Последняя глава книги посвящена тревожным раздумьям Е. В. Беляковой о последствиях церковного застоя. Реформы не состоялись ни в прошлом, ни в настоящем. Потому в условиях растущей в стране криминализации “Церковь, во многом оставаясь внеправовым пространством, порой привлекает и самые темные силы современного общества… Ничто так не отталкивает людей от Церкви, как преступления тех, кто пришел в нее не ради служения Богу, а в поисках бесконтрольной наживы. И иерархия вряд ли сумеет справиться с этой проблемой без участия всего церковного организма”.

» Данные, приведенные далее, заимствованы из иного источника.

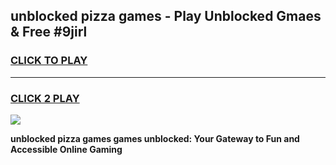 
## unblocked pizza games - Play Unblocked Gmaes & Free #9jirl
<h3>
<a href="https://premium.freeplayer.one?title=unblocked_pizza_games&ref=01M">CLICK TO PLAY</a></h3>
<hr>

<h3>
<a href="https://premium.freeplayer.one?title=unblocked_pizza_games&ref=01M">CLICK 2 PLAY</a>
  
</h3>

<a href="https://premium.freeplayer.one?title=unblocked_pizza_games&ref=01M"><img src="https://clearcache.store/games.png"></a>


**unblocked pizza games games unblocked: Your Gateway to Fun and Accessible Online Gaming**
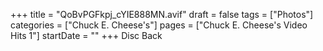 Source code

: +++
title = "QoBvPGFkpj_cYIE888MN.avif"
draft = false
tags = ["Photos"]
categories = ["Chuck E. Cheese's"]
pages = ["Chuck E. Cheese's Video Hits 1"]
startDate = ""
+++
Disc Back
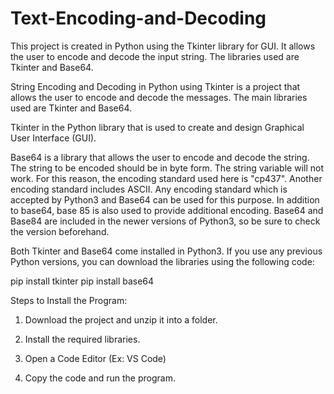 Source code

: # Text-Encoding-and-Decoding
This project is created in Python using the Tkinter library for GUI. It allows the user to encode and decode the input string. The libraries used are Tkinter and Base64.

String Encoding and Decoding in Python using Tkinter is a project that allows the user to encode and decode the messages. The main libraries used are Tkinter and Base64. 

Tkinter in the Python library that is used to create and design Graphical User Interface (GUI). 

Base64 is a library that allows the user to encode and decode the string. The string to be encoded should be in byte form. The string variable will not work. For this reason, the encoding standard used here is "cp437". Another encoding standard includes ASCII. Any encoding standard which is accepted by Python3 and Base64 can be used for this purpose. In addition to base64, base 85 is also used to provide additional encoding. Base64 and Base84 are included in the newer versions of Python3, so be sure to check the version beforehand. 

Both Tkinter and Base64 come installed in Python3. If you use any previous Python versions, you can download the libraries using the following code:

pip install tkinter
pip install base64

Steps to Install the Program:

1. Download the project and unzip it into a folder.

2. Install the required libraries.

3. Open a Code Editor (Ex: VS Code)

4. Copy the code and run the program. 
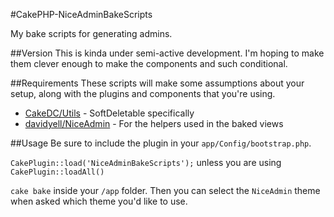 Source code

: #CakePHP-NiceAdminBakeScripts

My bake scripts for generating admins.

##Version
This is kinda under semi-active development. I'm hoping to make them clever enough to make the components and such conditional.

##Requirements
These scripts will make some assumptions about your setup, along with the plugins and components that you're using.  

* [CakeDC/Utils](https://github.com/cakedc/utils) - SoftDeletable specifically  
* [davidyell/NiceAdmin](https://github.com/davidyell/CakePHP-NiceAdmin) - For the helpers used in the baked views  

##Usage
Be sure to include the plugin in your `app/Config/bootstrap.php`.  

`CakePlugin::load('NiceAdminBakeScripts');` unless you are using `CakePlugin::loadAll()`   

`cake bake` inside your `/app` folder. Then you can select the `NiceAdmin` theme when asked which theme you'd like to use. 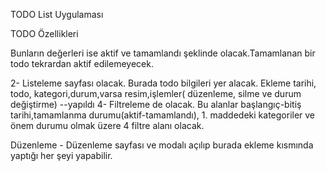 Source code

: TODO List Uygulaması

TODO Özellikleri

Bunların değerleri ise aktif ve tamamlandı şeklinde olacak.Tamamlanan bir todo tekrardan aktif edilemeyecek.

2- Listeleme sayfası olacak. Burada todo bilgileri yer alacak. Ekleme tarihi, todo, kategori,durum,varsa resim,işlemler( düzenleme, silme ve durum değiştirme) --yapıldı
4- Filtreleme de olacak. Bu alanlar başlangıç-bitiş tarihi,tamamlanma durumu(aktif-tamamlandı), 1. maddedeki kategoriler ve önem durumu olmak üzere 4 filtre alanı olacak.

Düzenleme - Düzenleme sayfası ve modalı açılıp burada ekleme kısmında yaptığı her şeyi yapabilir.
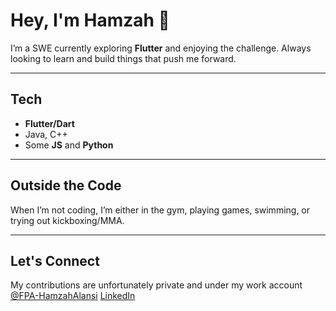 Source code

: # Hey, I'm Hamzah 👋

I’m a SWE currently exploring **Flutter** and enjoying the challenge. Always looking to learn and build things that push me forward.

---

## Tech
- **Flutter/Dart**  
- Java, C++ 
- Some **JS** and **Python**

---

## Outside the Code
When I’m not coding, I’m either in the gym, playing games, swimming, or trying out kickboxing/MMA.

---

## Let's Connect
My contributions are unfortunately private and under my work account [@FPA-HamzahAlansi](https://github.com/FPA-HamzahAlansi?tab=overview&from=2025-05-01&to=2025-05-20)
[LinkedIn](https://www.linkedin.com/in/hamzah-alansi-712300274/)
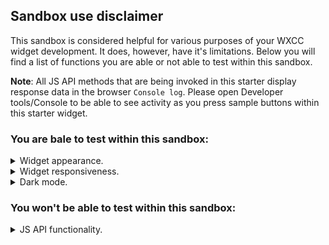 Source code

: ## Sandbox use disclaimer
This sandbox is considered helpful for various purposes of your WXCC widget development. It does, however, have it's limitations. Below you will find a list of functions you are able or not able to test within this sandbox. 

**Note**: All JS API methods that are being invoked in this starter display response data in the browser `Console log`. Please open Developer tools/Console to be able to see activity as you press sample buttons within this starter widget. 

### You are bale to test within this sandbox:
<details>
    <summary>Widget appearance.</summary>
    By running this sandbox locally, you are able to see the interface the way it would appear in WXCC Agent/Supervisor Desktop. You do not need to worry regarding any style (CSS) conflicts due to your widget being contained within a Shadow DOM. You are able to launch this sandbox in any browser to test cross-browser support.
</details>
<details>
    <summary>Widget responsiveness.</summary>
    Feel free to use the header panel tools to test how your widget can adjust to various space allocation. As a developer, you likely will not have control over where and how this widget will be placed on Agent/Supervisor Desktop, as well as you are not aware of the screen size of the device the Agent/Supervisor persona will be accessing your widget. This means, it has to be responsive. You won't be able to rely on <a href="https://developer.mozilla.org/en-US/docs/Web/CSS/Media_Queries/Using_media_queries">CSS media queries</a> for this situation - since they rely on change of the window object and not an individual container. We recommend you to look into the <a href="https://developer.mozilla.org/en-US/docs/Web/API/ResizeObserver">Resize Observer API</a> instead. 
</details>
<details>
    <summary>Dark mode.</summary>
    If you rely on pre-defined Momentum UI CSS custom values for your color schema, and/or Momentum UI Web Components - you can easily achieve Light/Dark theme support with your Widget. You can refer to this <a href="https://github.com/momentum-design/momentum-ui/blob/master/web-components/src/wc_scss/themes/global--light.scss">file</a> for reference. 
</details>

### You won't be able to test within this sandbox:
<details>
    <summary>JS API functionality.</summary>
    WXCC JS API usage examples are some of the most prominent parts of this widget starter.  However, you won't be able to test functionality of the JavaScript functions that are utilizing JS API methods in this sandbox. You would have to build and export this widget, upload the widget .js file to a hosting solution (e.g. AWS) and add it to your WXCC instance through JSON Layout configuration file. Only within WXCC environment, can JS API truly access data and subscribe to events. 
    To read more on the steps to export widget, please refer to the README.ms file for this starter.
</details> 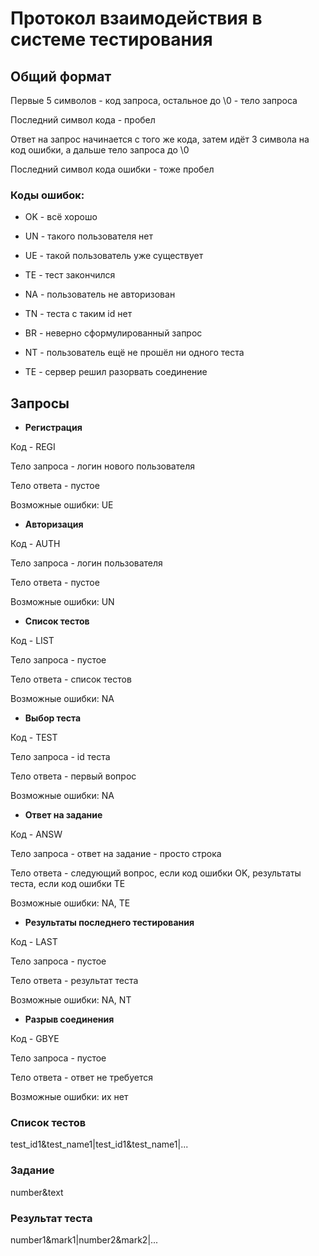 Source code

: # Протокол взаимодействия в системе тестирования

## Общий формат

Первые 5 символов - код запроса, остальное до \0 - тело запроса

Последний символ кода - пробел

Ответ на запрос начинается с того же кода, затем идёт 3 символа на код ошибки, а дальше тело запроса до \0

Последний символ кода ошибки - тоже пробел

### Коды ошибок:

- OK - всё хорошо

- UN - такого пользователя нет

- UE - такой пользователь уже существует

- TE - тест закончился

- NA - пользователь не авторизован

- TN - теста с таким id нет

- BR - неверно сформулированный запрос

- NT - пользователь ещё не прошёл ни одного теста

- TE - сервер решил разорвать соединение

## Запросы

- **Регистрация**

Код - REGI

Тело запроса - логин нового пользователя

Тело ответа - пустое

Возможные ошибки: UE

- **Авторизация**

Код - AUTH

Тело запроса - логин пользователя

Тело ответа - пустое

Возможные ошибки: UN

- **Список тестов**

Код - LIST

Тело запроса - пустое

Тело ответа - список тестов

Возможные ошибки: NA

- **Выбор теста**

Код - TEST

Тело запроса - id теста

Тело ответа - первый вопрос

Возможные ошибки: NA

- **Ответ на задание**

Код - ANSW

Тело запроса - ответ на задание - просто строка

Тело ответа - следующий вопрос, если код ошибки OK, результаты теста, если код ошибки TE

Возможные ошибки: NA, TE

- **Результаты последнего тестирования**

Код - LAST

Тело запроса - пустое

Тело ответа - результат теста

Возможные ошибки: NA, NT

- **Разрыв соединения**

Код - GBYE

Тело запроса - пустое

Тело ответа - ответ не требуется

Возможные ошибки: их нет

### Список тестов

test_id1&test_name1|test_id1&test_name1|...

### Задание

number&text

### Результат теста

number1&mark1|number2&mark2|...

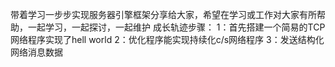 带着学习一步步实现服务器引擎框架分享给大家，希望在学习或工作对大家有所帮助，一起学习，一起探讨，一起维护
成长轨迹步骤：
  1：首先搭建一个简易的TCP网络程序实现了hell world
  2：优化程序能实现持续化c/s网络程序
  3：发送结构化网络消息数据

Автор вскользь касается нового, современного, этапа церковно-государственного содружества, но даже такое аккуратное упоминание невольно вызывает ассоциации с жестким, чиновничьим характером подобного союза в императорской России. Неужели новое вино будет влито в мехи старые? Проблема канонического обновления всего церковного строя должна быть тесно связана с практикой “святого удела”, Церкви мучеников, которая на протяжении двух тысячелетий, среди разрухи эмпирической реальности, среди гонений и невзгод, осуществляет идеалы христианства.
В связи с этим уместно вспомнить оставшуюся за рамками внимания Беляковой “статью” Ивана Карамазова из романа Достоевского, посвященную проблемам церковно-общественного суда в России. Иван Карамазов фактически спорит с известным церковным правоведом М. И. Горчаковым, часто цитируемым в рецензируемой книге. Ученый-канонист считал, что устройство формального церковно-общественного суда как отдельной институции даст Церкви возможность быть независимой от государства и поможет православным следовать внутрицерковным законам. Выстроив формальную церковно-судебную систему, иерархия добьется автономии Церкви, которая займет в государстве почетный и прочный “угол”, защищенный от произвола мирских властей. Иван спорит не с этой правовой концепцией1, а с сугубо юридическим пониманием Церкви и ее сущности. Христианский идеал — идеал общественный. Но тогда решения духовного суда не могут являться дисциплинарными, административными или карательными. Они должны быть духовным суждением, исходящим из внутреннего опыта и обращенным к свободному выбору человека. За этими мыслями Ивана Федоровича угадываются гениальные прозрения самого Федора Михайловича о природе Вселенского христианства, с каковой и должны бы соотноситься любые рассуждения о церковно-канонических проблемах.
Павел ПРОЦЕНКО.
1 А. М. Буланов, исследовавший данный сюжет романа “Братьев Карамазовых”, замечает по поводу церковно-правовых конструкций М. И. Горчакова: “Надо признать, что положения [эти] были бесспорны, если брать Церковь и государство, их отношения в застывшем виде” (см.: Достоевский. Материалы и исследования. Т. 9. Л., 1991, стр. 139).
На границе абсурда
Всеволод Емелин. Стихотворения. М., “Ультра.Культура”, 2003, 256 стр.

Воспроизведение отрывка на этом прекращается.